:: INPUT RECORDS ::
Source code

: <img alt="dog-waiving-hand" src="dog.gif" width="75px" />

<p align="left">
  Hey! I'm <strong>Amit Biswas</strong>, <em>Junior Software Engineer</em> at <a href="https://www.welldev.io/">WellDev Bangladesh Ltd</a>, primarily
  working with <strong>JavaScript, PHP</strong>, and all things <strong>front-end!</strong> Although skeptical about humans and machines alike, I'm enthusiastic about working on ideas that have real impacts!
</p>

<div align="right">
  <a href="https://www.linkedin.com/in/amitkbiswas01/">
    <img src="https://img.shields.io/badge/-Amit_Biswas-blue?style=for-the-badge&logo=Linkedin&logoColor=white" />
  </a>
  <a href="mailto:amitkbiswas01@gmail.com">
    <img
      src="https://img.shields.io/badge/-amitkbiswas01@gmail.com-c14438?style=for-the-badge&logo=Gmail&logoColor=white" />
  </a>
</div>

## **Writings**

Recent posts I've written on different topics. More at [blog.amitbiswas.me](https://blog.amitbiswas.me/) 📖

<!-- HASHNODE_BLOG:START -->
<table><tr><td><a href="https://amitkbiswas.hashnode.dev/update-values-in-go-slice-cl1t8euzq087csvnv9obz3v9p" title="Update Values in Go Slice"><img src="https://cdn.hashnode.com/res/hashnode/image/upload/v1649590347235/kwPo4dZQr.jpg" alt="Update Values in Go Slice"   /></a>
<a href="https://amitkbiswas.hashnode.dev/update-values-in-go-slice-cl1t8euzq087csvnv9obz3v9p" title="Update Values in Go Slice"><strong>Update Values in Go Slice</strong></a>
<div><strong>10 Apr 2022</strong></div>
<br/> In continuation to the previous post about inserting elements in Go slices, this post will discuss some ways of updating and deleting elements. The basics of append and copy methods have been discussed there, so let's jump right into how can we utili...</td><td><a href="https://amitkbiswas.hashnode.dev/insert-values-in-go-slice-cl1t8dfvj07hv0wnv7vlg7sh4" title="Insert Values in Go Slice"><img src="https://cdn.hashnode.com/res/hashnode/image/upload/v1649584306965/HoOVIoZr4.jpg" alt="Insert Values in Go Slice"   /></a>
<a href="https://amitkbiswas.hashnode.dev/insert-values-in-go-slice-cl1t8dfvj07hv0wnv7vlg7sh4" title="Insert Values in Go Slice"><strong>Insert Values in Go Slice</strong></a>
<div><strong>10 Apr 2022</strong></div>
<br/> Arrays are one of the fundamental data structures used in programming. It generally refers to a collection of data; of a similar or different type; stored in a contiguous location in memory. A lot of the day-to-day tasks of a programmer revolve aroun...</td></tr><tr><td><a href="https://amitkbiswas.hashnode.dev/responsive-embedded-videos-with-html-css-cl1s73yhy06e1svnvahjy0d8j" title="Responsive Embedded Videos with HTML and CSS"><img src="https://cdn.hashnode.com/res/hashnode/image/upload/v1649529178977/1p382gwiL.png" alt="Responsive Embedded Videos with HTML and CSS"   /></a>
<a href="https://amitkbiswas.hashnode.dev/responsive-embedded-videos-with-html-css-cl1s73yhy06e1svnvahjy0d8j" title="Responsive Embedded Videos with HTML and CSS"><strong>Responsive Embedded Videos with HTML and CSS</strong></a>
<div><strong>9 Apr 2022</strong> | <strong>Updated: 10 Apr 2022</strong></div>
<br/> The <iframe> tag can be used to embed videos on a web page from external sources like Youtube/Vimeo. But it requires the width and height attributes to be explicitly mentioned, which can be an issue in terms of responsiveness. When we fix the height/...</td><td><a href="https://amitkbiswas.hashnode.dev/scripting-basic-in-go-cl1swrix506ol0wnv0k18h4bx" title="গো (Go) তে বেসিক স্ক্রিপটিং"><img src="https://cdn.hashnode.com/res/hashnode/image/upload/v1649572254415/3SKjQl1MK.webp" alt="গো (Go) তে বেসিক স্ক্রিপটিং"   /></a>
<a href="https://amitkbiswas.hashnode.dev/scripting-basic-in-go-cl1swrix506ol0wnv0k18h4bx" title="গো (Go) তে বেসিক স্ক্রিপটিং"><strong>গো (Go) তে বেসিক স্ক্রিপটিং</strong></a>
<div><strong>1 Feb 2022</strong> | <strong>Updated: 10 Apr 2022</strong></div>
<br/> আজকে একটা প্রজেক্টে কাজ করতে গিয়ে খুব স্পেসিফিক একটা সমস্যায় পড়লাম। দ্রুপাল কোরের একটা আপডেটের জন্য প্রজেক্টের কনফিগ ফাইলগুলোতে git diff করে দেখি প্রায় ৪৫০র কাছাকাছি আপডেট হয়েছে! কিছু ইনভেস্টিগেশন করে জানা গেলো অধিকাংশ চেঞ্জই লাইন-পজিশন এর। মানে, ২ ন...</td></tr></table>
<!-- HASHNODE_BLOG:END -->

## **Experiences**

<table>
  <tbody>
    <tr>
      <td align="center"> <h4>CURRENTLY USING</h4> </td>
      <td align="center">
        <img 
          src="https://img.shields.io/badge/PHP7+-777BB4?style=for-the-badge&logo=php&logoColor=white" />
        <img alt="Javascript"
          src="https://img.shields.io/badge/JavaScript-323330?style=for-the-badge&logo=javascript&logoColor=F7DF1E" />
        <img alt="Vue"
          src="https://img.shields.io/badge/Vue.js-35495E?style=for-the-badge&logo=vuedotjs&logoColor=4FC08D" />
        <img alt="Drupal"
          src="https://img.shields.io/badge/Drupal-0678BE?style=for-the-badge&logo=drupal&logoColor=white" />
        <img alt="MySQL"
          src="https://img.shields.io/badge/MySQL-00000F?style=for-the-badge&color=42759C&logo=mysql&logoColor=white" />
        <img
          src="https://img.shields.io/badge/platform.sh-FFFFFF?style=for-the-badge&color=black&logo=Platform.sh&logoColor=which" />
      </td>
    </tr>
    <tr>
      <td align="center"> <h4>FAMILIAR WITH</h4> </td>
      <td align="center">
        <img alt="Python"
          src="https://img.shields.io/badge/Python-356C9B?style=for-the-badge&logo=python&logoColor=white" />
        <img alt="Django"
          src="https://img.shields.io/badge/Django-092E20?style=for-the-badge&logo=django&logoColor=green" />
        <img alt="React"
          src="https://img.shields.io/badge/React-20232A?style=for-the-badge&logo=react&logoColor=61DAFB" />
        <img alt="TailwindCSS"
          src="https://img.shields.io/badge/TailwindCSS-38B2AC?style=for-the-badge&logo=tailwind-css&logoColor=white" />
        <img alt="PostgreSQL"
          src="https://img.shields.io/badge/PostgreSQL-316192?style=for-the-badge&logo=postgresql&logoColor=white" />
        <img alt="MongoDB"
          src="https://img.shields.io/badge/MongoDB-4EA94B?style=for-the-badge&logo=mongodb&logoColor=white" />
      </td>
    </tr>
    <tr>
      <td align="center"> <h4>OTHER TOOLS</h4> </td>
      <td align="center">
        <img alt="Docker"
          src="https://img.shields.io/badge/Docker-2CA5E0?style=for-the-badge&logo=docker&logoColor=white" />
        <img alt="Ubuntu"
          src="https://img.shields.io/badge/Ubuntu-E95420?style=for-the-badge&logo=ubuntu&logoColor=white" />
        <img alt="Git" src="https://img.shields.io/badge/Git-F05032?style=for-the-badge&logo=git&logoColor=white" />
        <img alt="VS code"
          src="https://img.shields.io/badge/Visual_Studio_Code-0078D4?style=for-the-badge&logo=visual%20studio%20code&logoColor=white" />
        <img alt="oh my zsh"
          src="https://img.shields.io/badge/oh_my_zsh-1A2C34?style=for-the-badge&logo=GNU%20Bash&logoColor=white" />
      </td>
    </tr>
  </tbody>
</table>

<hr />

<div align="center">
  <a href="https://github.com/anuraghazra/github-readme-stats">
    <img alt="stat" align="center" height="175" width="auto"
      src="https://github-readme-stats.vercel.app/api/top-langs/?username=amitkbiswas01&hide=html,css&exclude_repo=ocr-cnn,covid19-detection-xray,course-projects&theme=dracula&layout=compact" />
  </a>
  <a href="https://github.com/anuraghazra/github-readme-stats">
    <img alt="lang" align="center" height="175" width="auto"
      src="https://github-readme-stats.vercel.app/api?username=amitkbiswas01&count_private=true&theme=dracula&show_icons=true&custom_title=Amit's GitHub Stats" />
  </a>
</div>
:::
In the records above, count the lines that contain the word "Insert" and state only that count.

• **PROBLEM SOLUTION**:
2